Il ne pu s’empêcher d’humer l’odeur du repas que sa mère avait vaillamment préparé. Elle était là devant eux, souriante comme toujours. Elle aperçut la flûte que son fils aîné tenait en main et la questionna sur où il avait bien pu trouver ça.
- C’est un Ménestrel qui lui en a fait cadeau à Citria
- Cadeau ? lui posa-t-elle un peu perplexe
- Haec, il a assisté à sa représentation une partie de la journée et parce qu’il semblait bien aimé, il lui a offert.
Étonnée de par l’intérêt porté à la musique de son propre fils, Mère Cauthon regarda Ludovic lui expliquer à quel point sa journée avait été fantastique et qu’il était touché par les chansons du Ménestrel. Le Ludovic le plus âgé se souvenait exactement de cette journée, il quitta la salle à manger pour refaire une visite de la ferme qu’il n’avait pas vue depuis plusieurs années.
Lorsqu’il arriva près de sa chambre, il vit de nouveau le chat gris le regarder. Et un instant suivant, une forte douleur se répandit dans ses côtes. Il se réveilla en un sursaut.
- Allez ! Débout Citadin ! Vous n’avez pas le droit de dormir dans un parc ! Allez, bougez !
- Quoi ? Il massa sa côte endolorie par un coup de manche d’hallebarde d’un garde de la ville. Quelle heure est-il ?
- Il est dépassé 9 heures Citadin !
Ludovic se leva rapidement de son banc, ramassa rapidement ses effets personnels et se mit à courir vers l’Auberge. S’il arrivait encore en retard, il ne pensait pas qu’on le garderait encore à l’emploi. Il fit du plus vite qu’il pu et reprit son souffle avant d’entrer à l’intérieur de l’Auberge de l’Étalon d’Argent. Il vit l’Aubergiste qui semblait toujours travailler là peu importe le jour ou le temps qui le regardait avec un sourire.
- En avance, c’est une première ! Profites-en pour éplucher les légumes Ludovic
- Haec, tout de suite.
Ludovic changea ses vêtements pour enfiler son uniforme de travail puit en profita pour faire un brin de toilette. De retour aux cuisines, il commença à préparer le long repas du souper, toujours sous le regard scrutateur de l’Aubergiste.

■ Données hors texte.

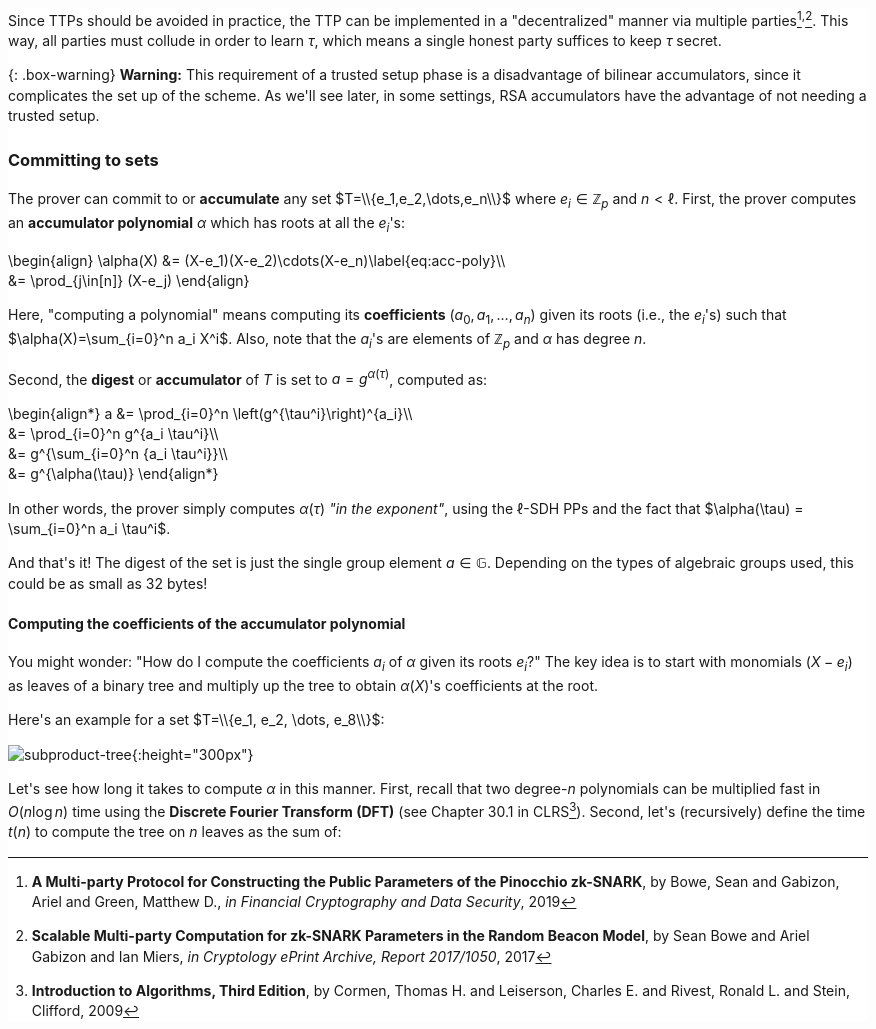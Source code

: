 Since TTPs should be avoided in practice, the TTP can be implemented in a "decentralized" manner via multiple parties[^BGG18]<sup>,</sup>[^BGM17].
This way, all parties must collude in order to learn $\tau$, which means a single honest party suffices to keep $\tau$ secret.

{: .box-warning}
**Warning:**
This requirement of a trusted setup phase is a disadvantage of bilinear accumulators, since it complicates the set up of the scheme.
As we'll see later, in some settings, RSA accumulators have the advantage of not needing a trusted setup.

### Committing to sets

The prover can commit to or **accumulate** any set $T=\\{e_1,e_2,\dots,e_n\\}$ where $e_i \in \mathbb{Z}_p$ and $n < \ell$.
First, the prover computes an **accumulator polynomial** $\alpha$ which has roots at all the $e_i$'s:

\begin{align}
\alpha(X) &= (X-e_1)(X-e_2)\cdots(X-e_n)\label{eq:acc-poly}\\\\\
          &= \prod_{j\in[n]} (X-e_j)
\end{align}

Here, "computing a polynomial" means computing its **coefficients** $(a_0, a_1, \dots, a_n)$ given its roots (i.e., the $e_i$'s) such that $\alpha(X)=\sum_{i=0}^n a_i X^i$.
Also, note that the $a_i$'s are elements of $\mathbb{Z}_p$ and $\alpha$ has degree $n$.

Second, the **digest** or **accumulator** of $T$ is set to $a=g^{\alpha(\tau)}$, computed as:

\begin{align\*}
    a &= \prod_{i=0}^n \left(g^{\tau^i}\right)^{a_i}\\\\\
      &= \prod_{i=0}^n g^{a_i \tau^i}\\\\\
      &= g^{\sum_{i=0}^n {a_i \tau^i}}\\\\\
      &= g^{\alpha(\tau)}
\end{align\*}

In other words, the prover simply computes $\alpha(\tau)$ _"in the exponent"_, using the $\ell$-SDH PPs and the fact that $\alpha(\tau) = \sum_{i=0}^n a_i \tau^i$.

And that's it!
The digest of the set is just the single group element $a\in \mathbb{G}$.
Depending on the types of algebraic groups used, this could be as small as 32 bytes! 

#### Computing the coefficients of the accumulator polynomial

You might wonder: "How do I compute the coefficients $a_i$ of $\alpha$ given its roots $e_i$?"
The key idea is to start with monomials $(X-e_i)$ as leaves of a binary tree and multiply up the tree to obtain $\alpha(X)$'s coefficients at the root.

Here's an example for a set $T=\\{e_1, e_2, \dots, e_8\\}$:

![subproduct-tree](/uploads/accumulator-subproduct-tree.png){:height="300px"}

Let's see how long it takes to compute $\alpha$ in this manner.
First, recall that two degree-$n$ polynomials can be multiplied fast in $O(n\log{n})$ time using the **Discrete Fourier Transform (DFT)** (see Chapter 30.1 in CLRS[^CLRS09]).
Second, let's (recursively) define the time $t(n)$ to compute the tree on $n$ leaves as the sum of:


[^BB08]: **Short Signatures Without Random Oracles and the SDH Assumption in Bilinear Groups**, by Boneh, Dan and Boyen, Xavier, *in Journal of Cryptology*, 2008
[^Bd93]: **One-Way Accumulators: A Decentralized Alternative to Digital Signatures**, by Benaloh, Josh and de Mare, Michael, *in EUROCRYPT '93*, 1994
[^BGG18]: **A Multi-party Protocol for Constructing the Public Parameters of the Pinocchio zk-SNARK**, by Bowe, Sean and Gabizon, Ariel and Green, Matthew D., *in Financial Cryptography and Data Security*, 2019
[^BGM17]: **Scalable Multi-party Computation for zk-SNARK Parameters in the Random Beacon Model**, by Sean Bowe and Ariel Gabizon and Ian Miers, *in Cryptology ePrint Archive, Report 2017/1050*, 2017
[^CLRS09]: **Introduction to Algorithms, Third Edition**, by Cormen, Thomas H. and Leiserson, Charles E. and Rivest, Ronald L. and Stein, Clifford, 2009
[^Erickson15]: **Static-to-dynamic tranformations**, by Jeff Erickson, 2015, [[URL]](http://jeffe.cs.illinois.edu/teaching/datastructures/notes/01-statictodynamic.pdf)
[^Fiore20]: **Zero-Knowledge Proofs for Set Membership**, by Dario Fiore, in [ZKProof Blog](https://zkproof.org/2020/02/27/zkp-set-membership/), 2020
[^Henry10]: **Pippenger's Multiproduct and Multiexponentiation Algorithms (Extended Version)**, by Ryan Henry, 2010
[^Joux00]: **A One Round Protocol for Tripartite Diffie--Hellman**, by Joux, Antoine, *in Algorithmic Number Theory*, 2000
[^KZG10a]: **Constant-Size Commitments to Polynomials and Their Applications**, by Kate, Aniket and Zaverucha, Gregory M. and Goldberg, Ian, *in ASIACRYPT '10*, 2010
[^MGGR13]: **Zerocoin: Anonymous Distributed E-Cash from Bitcoin**, by Ian Miers and Christina Garman and Matthew Green and Aviel D. Rubin, *in IEEE Security and Privacy '13*, 2013
[^Nguyen05]: **Accumulators from Bilinear Pairings and Applications**, by Nguyen, Lan, *in CT-RSA '05*, 2005
[^Papamanthou11]: **Cryptography for Efficiency: New Directions in Authenticated Data Structures**, by Charalampos Papamanthou, 2011, [[URL]](https://user.eng.umd.edu/~cpap/published/theses/cpap-phd.pdf)
[^TBPplus19]: **Transparency Logs via Append-Only Authenticated Dictionaries**, by Tomescu, Alin and Bhupatiraju, Vivek and Papadopoulos, Dimitrios and Papamanthou, Charalampos and Triandopoulos, Nikos and Devadas, Srinivas, *in ACM CCS '19*, 2019, #shamelessplug
[^vG13ModernCh9]: **Newton iteration**, by von zur Gathen, Joachim and Gerhard, Jurgen, *in Modern Computer Algebra*, 2013
[^vG13ModernCh11]: **Fast Euclidean Algorithm**, by von zur Gathen, Joachim and Gerhard, Jurgen, *in Modern Computer Algebra*, 2013
[mht-post-link]: http://en.wikipedia.org/wiki/Merkle_Tree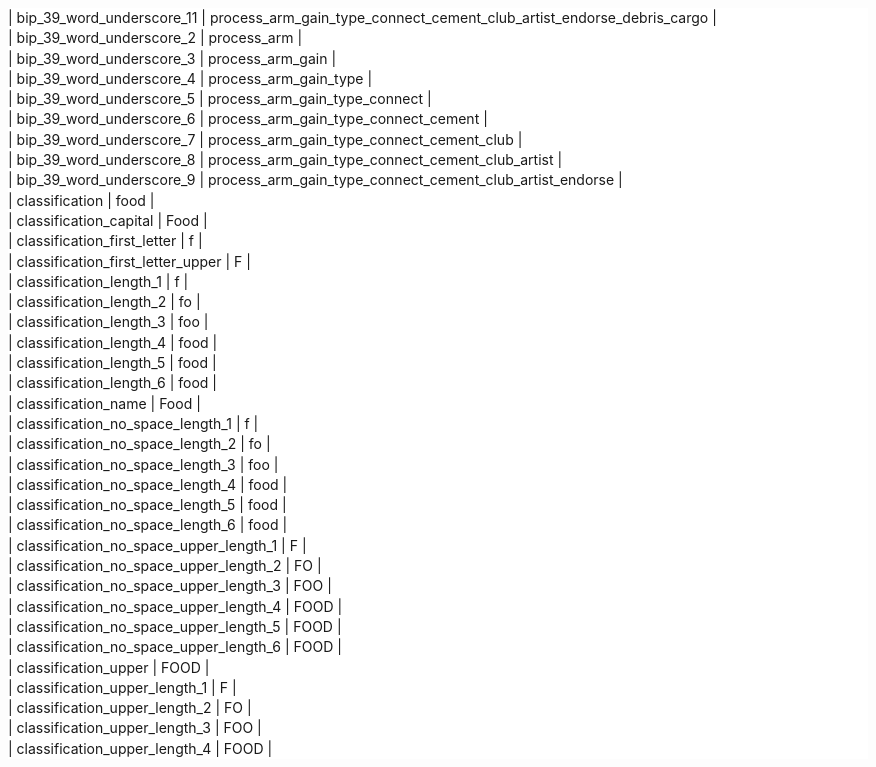 | bip_39_word_underscore_11 | process_arm_gain_type_connect_cement_club_artist_endorse_debris_cargo |  
| bip_39_word_underscore_2 | process_arm |  
| bip_39_word_underscore_3 | process_arm_gain |  
| bip_39_word_underscore_4 | process_arm_gain_type |  
| bip_39_word_underscore_5 | process_arm_gain_type_connect |  
| bip_39_word_underscore_6 | process_arm_gain_type_connect_cement |  
| bip_39_word_underscore_7 | process_arm_gain_type_connect_cement_club |  
| bip_39_word_underscore_8 | process_arm_gain_type_connect_cement_club_artist |  
| bip_39_word_underscore_9 | process_arm_gain_type_connect_cement_club_artist_endorse |  
| classification | food |  
| classification_capital | Food |  
| classification_first_letter | f |  
| classification_first_letter_upper | F |  
| classification_length_1 | f |  
| classification_length_2 | fo |  
| classification_length_3 | foo |  
| classification_length_4 | food |  
| classification_length_5 | food |  
| classification_length_6 | food |  
| classification_name | Food |  
| classification_no_space_length_1 | f |  
| classification_no_space_length_2 | fo |  
| classification_no_space_length_3 | foo |  
| classification_no_space_length_4 | food |  
| classification_no_space_length_5 | food |  
| classification_no_space_length_6 | food |  
| classification_no_space_upper_length_1 | F |  
| classification_no_space_upper_length_2 | FO |  
| classification_no_space_upper_length_3 | FOO |  
| classification_no_space_upper_length_4 | FOOD |  
| classification_no_space_upper_length_5 | FOOD |  
| classification_no_space_upper_length_6 | FOOD |  
| classification_upper | FOOD |  
| classification_upper_length_1 | F |  
| classification_upper_length_2 | FO |  
| classification_upper_length_3 | FOO |  
| classification_upper_length_4 | FOOD |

Plusieurs heures plus tard, lorsque tout fut complété, Ludovic prit une pause à l’extérieur de l’Auberge. Il s’assied sur un petit banc près de la sortie arrière et reprit son souffle. Un miaulement. Encore ? Il chercha du regard la provenance du miaulement et aperçut un chat similaire à celui qu’il avait vu dans son rêve la veille.
Il l’appela et se dernier ne semblait pas effrayé du tout et vint jusqu’à lui, se caressant sur sa jambe droite. Il souleva le chat du sol puis le posa sur ses genoux et le contempla. Les yeux bleus perçant et la fourrure grise tout comme dans son rêve, il n’y avait pas d’erreur.
- Et que dirais-tu si je t’appelais Annabelle ?
Le chat lui répondit par un miaulement, ce qui fit bien sourire Ludovic.